The GDPR provides that contracts between controllers and processors must include provisions requiring controllers to consent (either specifically or generally) to the appointment of a third party processor (or "sub-processor") to assist in the handling of personal data.
Controllers often seek absolute discretion to reject the appointment of sub-processors, while processors look for freedom to deliver services by engaging any sub-contractors they choose. We have seen a kink in the drafting of the GDPR requirements cause some negotiation problems here.
Article 28(2) starts by saying "the processor shall not engage another processor without prior specific or general written authorisation of the controller". Many processors have taken this as meaning they can reasonably seek a general right to appoint sub-processors in their contracts with controllers, particularly given their obligations to flow down GDPR clauses to sub-processors, and to remain fully liable for their failures. But the very next sentence says "In the case of general written authorisation, the processor shall inform the controller of any intended changes concerning the addition or replacement of other processors, thereby giving the controller the opportunity to object to such changes".
So even if a processor starts with a general right to appoint sub-processors, the moment it needs to change a sub-processor it has to give specific information to the controller, and allow the controller to object – so the value of a general right in the first place is questionable.
Whether the controller's right to object extends to a right to prevent the use of a proposed new sub-processor or whether it is no more than a right to register concern is often disputed. In our experience, this is an area where compromises are most readily reached when processors accept some limits on their freedom to sub-contract are necessary, and controllers understand that expecting absolute discretion to reject sub-processing is unreasonable.
The crux of this matter is typically the controller's concern to be able to comply with its obligation to notify data subjects of the recipients of personal data. Many controllers consider their transparency obligations are only served by being able to identify sub-processors to data subjects. As it will be incumbent on processors to know who their sub-processors are, we often find the quickest way to avoid negotiation stalling is for processors to accept that they will obtain specific rather than general authorisations to sub-processing (or at least, a general authorisation to appoint a named list of sub-processors).

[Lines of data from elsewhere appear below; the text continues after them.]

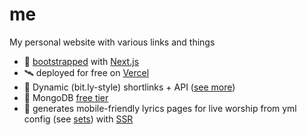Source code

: # me

My personal website with various links and things

- 👢 [bootstrapped](https://github.com/vercel/next.js/tree/canary/packages/create-next-app) with [Next.js](https://nextjs.org/)
- 🛰️ deployed for free on [Vercel](https://vercel.com/new?utm_medium=default-template&filter=next.js&utm_source=create-next-app&utm_campaign=create-next-app-readme)
- 🔗 Dynamic (bit.ly-style) shortlinks + API ([see more](./app/[link]/link.ts))
- 🌿 MongoDB [free tier](https://www.mongodb.com/docs/atlas/tutorial/deploy-free-tier-cluster/)
- 🎤 generates mobile-friendly lyrics pages for live worship from yml config (see [sets](./private/sets/)) with [SSR](https://nextjs.org/docs/pages/building-your-application/rendering/server-side-rendering)
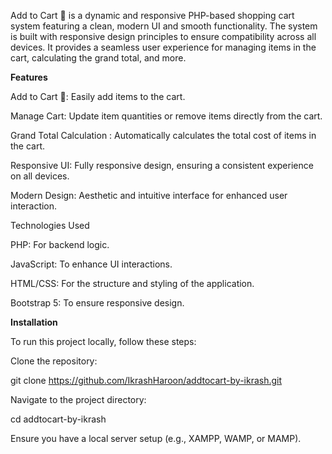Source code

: Add to Cart 🛒 is a dynamic and responsive PHP-based shopping cart system featuring a clean, modern UI and smooth functionality. The system is built with responsive design principles to ensure compatibility across all devices. It provides a seamless user experience for managing items in the cart, calculating the grand total, and more.

**Features**

Add to Cart 🛒: Easily add items to the cart.

Manage Cart: Update item quantities or remove items directly from the cart.

Grand Total Calculation : Automatically calculates the total cost of items in the cart.

Responsive UI: Fully responsive design, ensuring a consistent experience on all devices.

Modern Design: Aesthetic and intuitive interface for enhanced user interaction.

Technologies Used

PHP: For backend logic.

JavaScript: To enhance UI interactions.

HTML/CSS: For the structure and styling of the application.

Bootstrap 5: To ensure responsive design.

**Installation**

To run this project locally, follow these steps:

Clone the repository:

git clone https://github.com/IkrashHaroon/addtocart-by-ikrash.git

Navigate to the project directory:

cd addtocart-by-ikrash

Ensure you have a local server setup (e.g., XAMPP, WAMP, or MAMP).

Create the database:

CREATE DATABASE add_to_cart;

Import the database:

Locate the add-to-cart.sql file in the project directory.

Import it into your database management tool (e.g., phpMyAdmin).

Place the project folder in your server's root directory (e.g., htdocs for XAMPP).

Start your server and access the project in your browser:

http://localhost/addtocart-by-ikrash

**Usage**
Open the application in your browser.

Browse items and use the Add to Cart button to add them to the cart.

View the cart to manage items (update quantities or remove items).

The Grand Total will be updated dynamically based on the cart's contents.

**Contributing**

Contributions are welcome! To contribute:

Fork the repository.

Create a new branch for your feature or bugfix.

Commit your changes.

Push the branch and open a Pull Request.

**Author**
### 🖥️ Designed with ❤️ by [M. Ikrash Ibn Haroon](https://github.com/ikrashharoon)

**License**

This project is licensed under the MIT License. See the LICENSE file for details.

GitHub Repository: AddToCart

The compromise is that controllers should accept that there should be controls around the authorisation/objection process, to make it more palatable to processors. These might include that the controller must give evidenced grounds for any objection it has to a particular sub-processor, or that there is a presumption of consent other than in limited circumstances (e.g. international transfers, or data security concerns). Often a resolution is quickest when controller and processor put themselves in the other's place – the controller seeking to understand why a processor would want to sub-contract without undue restraints (and the ultimate cost benefits that might deliver), and the processor considering why the controller needs to keep visibility of sub-processing and its concerns about losing control of personal data in complex supply chains.
We often see unnecessary negotiation difficulties emerge where two companies have become wedded to their own GDPR template clauses. Often these template clauses will have been drafted as part of a contract remediation process in the run up to 25 May 2018, often with a deliberately controller- or processor-friendly skew. Instead of looking at how relationships work in the real world, they will have been designed to allow companies to make as many of their contracts compliant with the GDPR as quickly as possible without negotiation.
In trying to remediate hundreds of supplier or customer contracts for GDPR compliance, many companies inadvertently got into a 'take it or leave it' mind-set that they've found difficult to shake off. The reality is that where Article 28 isn't prescriptive, it is flexible enough for companies to find efficient, business-friendly solutions that take account of needs of controllers and processors and respect the rights of data subjects. But, that depends on both companies being prepared to step back from templates that may have worked in a pre-GDPR remediation phase but are less valid now that the GDPR has been in effect for a year.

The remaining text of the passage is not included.